_INSTRUCTIONS FOR THE TASK_
All lines in the material containing the word "sayfasında" need to be copied.

[Opening GIVEN INFORMATION section]

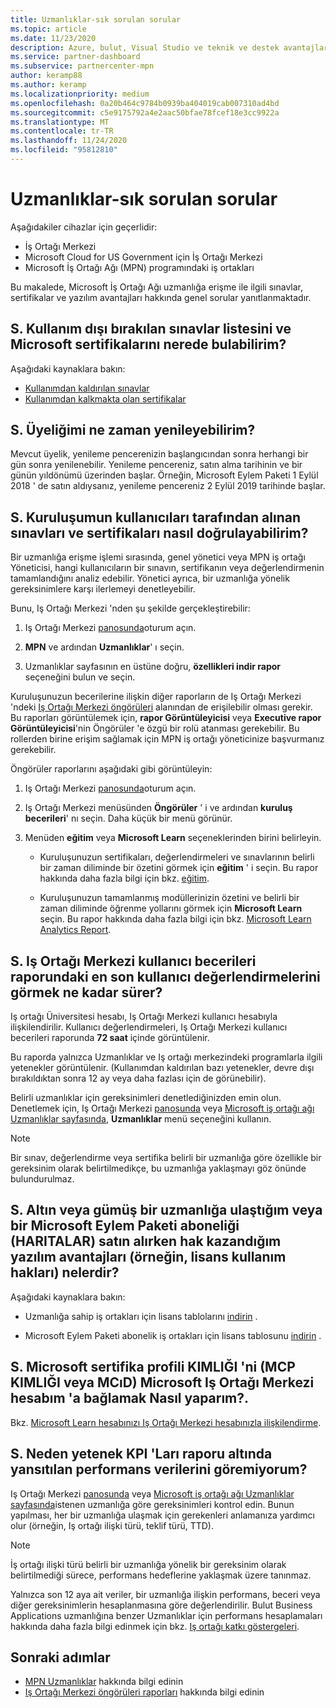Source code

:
 ```yaml
---
title: Uzmanlıklar-sık sorulan sorular
ms.topic: article
ms.date: 11/23/2020
description: Azure, bulut, Visual Studio ve teknik ve destek avantajları için Microsoft İş Ortağı Ağı Gold ve Gümüş uzmanlık, avantaj süresi, yenileme ve etkinleştirme lisansları hakkında sorulara yanıtlar
ms.service: partner-dashboard
ms.subservice: partnercenter-mpn
author: keramp88
ms.author: keramp
ms.localizationpriority: medium
ms.openlocfilehash: 0a20b464c9784b0939ba404019cab007310ad4bd
ms.sourcegitcommit: c5e9175792a4e2aac50bfae78fcef18e3cc9922a
ms.translationtype: MT
ms.contentlocale: tr-TR
ms.lasthandoff: 11/24/2020
ms.locfileid: "95812810"
---
```

# <a name="competencies---frequently-asked-questions"></a>Uzmanlıklar-sık sorulan sorular

Aşağıdakiler cihazlar için geçerlidir:

- İş Ortağı Merkezi
- Microsoft Cloud for US Government için İş Ortağı Merkezi
- Microsoft İş Ortağı Ağı (MPN) programındaki iş ortakları

Bu makalede, Microsoft İş Ortağı Ağı uzmanlığa erişme ile ilgili sınavlar, sertifikalar ve yazılım avantajları hakkında genel sorular yanıtlanmaktadır.

## <a name="q-where-can-i-find-the-list-of-exams-and-microsoft-certifications-being-retired"></a>S. Kullanım dışı bırakılan sınavlar listesini ve Microsoft sertifikalarını nerede bulabilirim?

Aşağıdaki kaynaklara bakın:

- [Kullanımdan kaldırılan sınavlar](/learn/certifications/retired-certification-exams)
- [Kullanımdan kalkmakta olan sertifikalar](/learn/certifications/retired-certifications)

## <a name="q-when-can-i-renew-my-membership"></a>S. Üyeliğimi ne zaman yenileyebilirim?

Mevcut üyelik, yenileme pencerenizin başlangıcından sonra herhangi bir gün sonra yenilenebilir. Yenileme pencereniz, satın alma tarihinin ve bir günün yıldönümü üzerinden başlar. Örneğin, Microsoft Eylem Paketi 1 Eylül 2018 ' de satın aldıysanız, yenileme pencereniz 2 Eylül 2019 tarihinde başlar.

## <a name="q-how-can-i-verify-the-exams-and-certifications-taken-by-my-organizations-users"></a>S. Kuruluşumun kullanıcıları tarafından alınan sınavları ve sertifikaları nasıl doğrulayabilirim?

Bir uzmanlığa erişme işlemi sırasında, genel yönetici veya MPN iş ortağı Yöneticisi, hangi kullanıcıların bir sınavın, sertifikanın veya değerlendirmenin tamamlandığını analiz edebilir. Yönetici ayrıca, bir uzmanlığa yönelik gereksinimlere karşı ilerlemeyi denetleyebilir.

Bunu, Iş Ortağı Merkezi 'nden şu şekilde gerçekleştirebilir:

1. Iş Ortağı Merkezi [panosunda](https://partner.microsoft.com/dashboard)oturum açın.

1. **MPN** ve ardından **Uzmanlıklar**' ı seçin.

1. Uzmanlıklar sayfasının en üstüne doğru, **özellikleri indir rapor** seçeneğini bulun ve seçin.

Kuruluşunuzun becerilerine ilişkin diğer raporların de Iş Ortağı Merkezi 'ndeki [Iş Ortağı Merkezi öngörüleri](partner-center-insights.md) alanından de erişilebilir olması gerekir. Bu raporları görüntülemek için, **rapor Görüntüleyicisi** veya **Executive rapor Görüntüleyicisi**'nin Öngörüler 'e özgü bir rolü atanması gerekebilir. Bu rollerden birine erişim sağlamak için MPN iş ortağı yöneticinize başvurmanız gerekebilir.

Öngörüler raporlarını aşağıdaki gibi görüntüleyin:

1. Iş Ortağı Merkezi [panosunda](https://partner.microsoft.com/dashboard)oturum açın.

1. Iş Ortağı Merkezi menüsünden **Öngörüler** ' i ve ardından **kuruluş becerileri**' nı seçin. Daha küçük bir menü görünür.

1. Menüden **eğitim** veya **Microsoft Learn** seçeneklerinden birini belirleyin.

   - Kuruluşunuzun sertifikaları, değerlendirmeleri ve sınavlarının belirli bir zaman diliminde bir özetini görmek için **eğitim** ' i seçin. Bu rapor hakkında daha fazla bilgi için bkz. [eğitim](pci-training-dashboard.md).

   - Kuruluşunuzun tamamlanmış modüllerinizin özetini ve belirli bir zaman diliminde öğrenme yollarını görmek için **Microsoft Learn** seçin. Bu rapor hakkında daha fazla bilgi için bkz. [Microsoft Learn Analytics Report](ms-learn-analytics.md).

## <a name="q-how-long-does-it-take-to-see-the-latest-user-assessments-in-the-partner-center-user-skills-report"></a>S. Iş Ortağı Merkezi kullanıcı becerileri raporundaki en son kullanıcı değerlendirmelerini görmek ne kadar sürer?

Iş ortağı Üniversitesi hesabı, Iş Ortağı Merkezi kullanıcı hesabıyla ilişkilendirilir. Kullanıcı değerlendirmeleri, Iş Ortağı Merkezi kullanıcı becerileri raporunda **72 saat** içinde görüntülenir.

Bu raporda yalnızca Uzmanlıklar ve Iş ortağı merkezindeki programlarla ilgili yetenekler görüntülenir. (Kullanımdan kaldırılan bazı yetenekler, devre dışı bırakıldıktan sonra 12 ay veya daha fazlası için de görünebilir).

Belirli uzmanlıklar için gereksinimleri denetlediğinizden emin olun. Denetlemek için, Iş Ortağı Merkezi [panosunda](https://partner.microsoft.com/dashboard) veya [Microsoft iş ortağı ağı Uzmanlıklar sayfasında](https://partner.microsoft.com/membership/competencies), **Uzmanlıklar** menü seçeneğini kullanın.

> [!NOTE]
> Bir sınav, değerlendirme veya sertifika belirli bir uzmanlığa göre özellikle bir gereksinim olarak belirtilmedikçe, bu uzmanlığa yaklaşmayı göz önünde bulundurulmaz.

## <a name="q-what-are-the-software-benefits-such-as-license-use-rights-that-i-am-entitled-to-when-i-achieve-a-gold-or-silver-competency-or-buy-a-microsoft-action-pack-subscription-maps"></a>S. Altın veya gümüş bir uzmanlığa ulaştığım veya bir Microsoft Eylem Paketi aboneliği (HARITALAR) satın alırken hak kazandığım yazılım avantajları (örneğin, lisans kullanım hakları) nelerdir?

Aşağıdaki kaynaklara bakın:

- Uzmanlığa sahip iş ortakları için lisans tablolarını [indirin](https://assetsprod.microsoft.com/mpn-maps-software-iur-competency-license-table.docx) .

- Microsoft Eylem Paketi abonelik iş ortakları için lisans tablosunu [indirin](https://assetsprod.microsoft.com/en-us/microsoft-action-pack-license-table.pdf) .

## <a name="q-how-do-i-link-a-microsoft-certification-profile-id-mcp-id-or-mcid-to-my-microsoft-partner-center-account"></a>S. Microsoft sertifika profili KIMLIĞI 'ni (MCP KIMLIĞI veya MCıD) Microsoft Iş Ortağı Merkezi hesabım 'a bağlamak Nasıl yaparım?.

Bkz. [Microsoft Learn hesabınızı Iş Ortağı Merkezi hesabınızla ilişkilendirme](ms-learn-associate.md).

## <a name="q-why-cant-i-see-the-performance-data-reflected-under-the-competencies-kpis-report"></a>S. Neden yetenek KPI 'Ları raporu altında yansıtılan performans verilerini göremiyorum?

Iş Ortağı Merkezi [panosunda](https://partner.microsoft.com/dashboard) veya [Microsoft iş ortağı ağı Uzmanlıklar sayfasında](https://partner.microsoft.com/membership/competencies)istenen uzmanlığa göre gereksinimleri kontrol edin. Bunun yapılması, her bir uzmanlığa ulaşmak için gerekenleri anlamanıza yardımcı olur (örneğin, Iş ortağı ilişki türü, teklif türü, TTD).

> [!NOTE]
> İş ortağı ilişki türü belirli bir uzmanlığa yönelik bir gereksinim olarak belirtilmediği sürece, performans hedeflerine yaklaşmak üzere tanınmaz.
>
> Yalnızca son 12 aya ait veriler, bir uzmanlığa ilişkin performans, beceri veya diğer gereksinimlerin hesaplanmasına göre değerlendirilir. Bulut Business Applications uzmanlığına benzer Uzmanlıklar için performans hesaplamaları hakkında daha fazla bilgi edinmek için bkz. [Iş ortağı katkı göstergeleri](partner-contribution-indicators.md).

## <a name="next-steps"></a>Sonraki adımlar

- [MPN Uzmanlıklar](learn-about-competencies.md) hakkında bilgi edinin
- [Iş Ortağı Merkezi öngörüleri raporları](partner-center-insights.md) hakkında bilgi edinin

[Closing GIVEN INFORMATION section]

_OUTPUT OF THE TASK_
Belirli uzmanlıklar için gereksinimleri denetlediğinizden emin olun. Denetlemek için, Iş Ortağı Merkezi [panosunda](https://partner.microsoft.com/dashboard) veya [Microsoft iş ortağı ağı Uzmanlıklar sayfasında](https://partner.microsoft.com/membership/competencies), **Uzmanlıklar** menü seçeneğini kullanın.
Iş Ortağı Merkezi [panosunda](https://partner.microsoft.com/dashboard) veya [Microsoft iş ortağı ağı Uzmanlıklar sayfasında](https://partner.microsoft.com/membership/competencies)istenen uzmanlığa göre gereksinimleri kontrol edin. Bunun yapılması, her bir uzmanlığa ulaşmak için gerekenleri anlamanıza yardımcı olur (örneğin, Iş ortağı ilişki türü, teklif türü, TTD).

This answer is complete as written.